The Note: Not Like Other Guys
Today's The Note runs a lengthy explanation of yesterday's "satirical report" -- make that "SATIRICAL report." There is, of course, no better way to make a joke funnier than to painstakingly deconstruct it. What we especially liked was the way they very subtly mocked the idea of a "liberal media elite" by reciting every bias myth canard Brent Bozell has ever sputtered into a Fox News microphone. You know: "The press, by and large, does not accept President Bush's justifications for the Iraq war. . . It does not accept the proposition that the Bush tax cuts helped the economy by stimulating summer spending. . . It remains fixated on the unemployment rate." Hilarious!
Unless they were serious -- it's so hard to tell with The Note. Maybe they're really giving journos some tough love by admonishing them for claiming "more conservative positions are 'conservative positions.'" See, more conservative positions should really be called "long-established principles and what every true American believes."

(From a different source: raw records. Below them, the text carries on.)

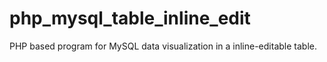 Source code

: # php_mysql_table_inline_edit
PHP based program for MySQL data visualization in a inline-editable table.
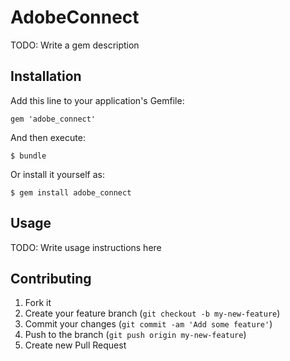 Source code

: # AdobeConnect

TODO: Write a gem description

## Installation

Add this line to your application's Gemfile:

    gem 'adobe_connect'

And then execute:

    $ bundle

Or install it yourself as:

    $ gem install adobe_connect

## Usage

TODO: Write usage instructions here

## Contributing

1. Fork it
2. Create your feature branch (`git checkout -b my-new-feature`)
3. Commit your changes (`git commit -am 'Add some feature'`)
4. Push to the branch (`git push origin my-new-feature`)
5. Create new Pull Request

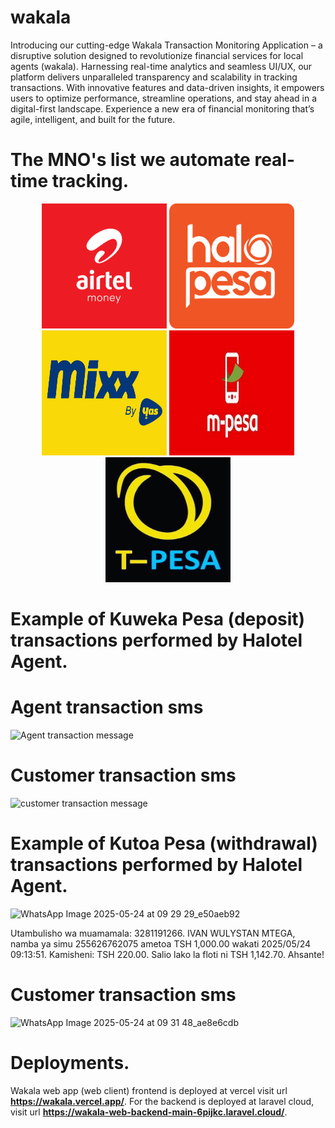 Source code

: # wakala
Introducing our cutting-edge Wakala Transaction Monitoring Application – a disruptive solution designed to revolutionize financial services for local agents (wakala). Harnessing real-time analytics and seamless UI/UX, our platform delivers unparalleled transparency and scalability in tracking transactions. With innovative features and data-driven insights, it empowers users to optimize performance, streamline operations, and stay ahead in a digital-first landscape. Experience a new era of financial monitoring that’s agile, intelligent, and built for the future.

 #  The MNO's list we automate real-time tracking.
<p align="center">
   <img src="https://github.com/kelvin-manyengo-magwe/wakala/blob/main/wakala_app/assets/images/icons/airtel-money-logo.png" width="200" height="200" />
   <img src="https://github.com/kelvin-manyengo-magwe/wakala/blob/main/wakala_app/assets/images/icons/halo-pesa-logo.png" width="200" height="200" />
   <img src="https://github.com/kelvin-manyengo-magwe/wakala/blob/main/wakala_app/assets/images/icons/mixx-by-yas-logo.png" width="200" height="200" />
   <img src="https://github.com/kelvin-manyengo-magwe/wakala/blob/main/wakala_app/assets/images/icons/mpesa-logo.jpg" width="200" height="200" />
   <img src="https://github.com/kelvin-manyengo-magwe/wakala/blob/main/wakala_app/assets/images/icons/t-pesa-logo.jpg" width="200" height="200" />
</p>


# Example of Kuweka Pesa (deposit) transactions performed by Halotel Agent.

# Agent transaction sms                                                  
![Agent transaction message](https://github.com/user-attachments/assets/3d125be0-4e6e-4aca-aa03-98bdc6b8886d)


# Customer transaction sms
![customer transaction message](https://github.com/user-attachments/assets/4ce8de89-c9b3-48ce-984e-b8472e952a06)

# Example of Kutoa Pesa (withdrawal) transactions performed by Halotel Agent.

![WhatsApp Image 2025-05-24 at 09 29 29_e50aeb92](https://github.com/user-attachments/assets/f76f173f-ea9c-4e59-a8a5-5d2a6e3b16bd)

<p>Utambulisho wa muamamala: 3281191266. IVAN WULYSTAN MTEGA, namba ya simu  255626762075 ametoa TSH 1,000.00 wakati 2025/05/24 09:13:51. Kamisheni: TSH 220.00. Salio lako la floti ni TSH 1,142.70. Ahsante!</p>

# Customer transaction sms
![WhatsApp Image 2025-05-24 at 09 31 48_ae8e6cdb](https://github.com/user-attachments/assets/8054a2cf-f22e-4d74-a615-5e3fb4993d12)


# Deployments.
Wakala web app (web client) frontend is deployed at vercel visit url **https://wakala.vercel.app/**. For the backend is deployed at laravel cloud, visit url **https://wakala-web-backend-main-6pijkc.laravel.cloud/**.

This is a brave stand to take at a time when Republicans control only three out of three branches of government, and The Note, of course, is not like other political reporters.
You know what The Note reminds us of? It's like a personal ad from a guy who says how every other typical American male is interested in your looks, but he's not. He cares about your personality, your sense of humor, your intelligence. . . But please send a picture. No fatties.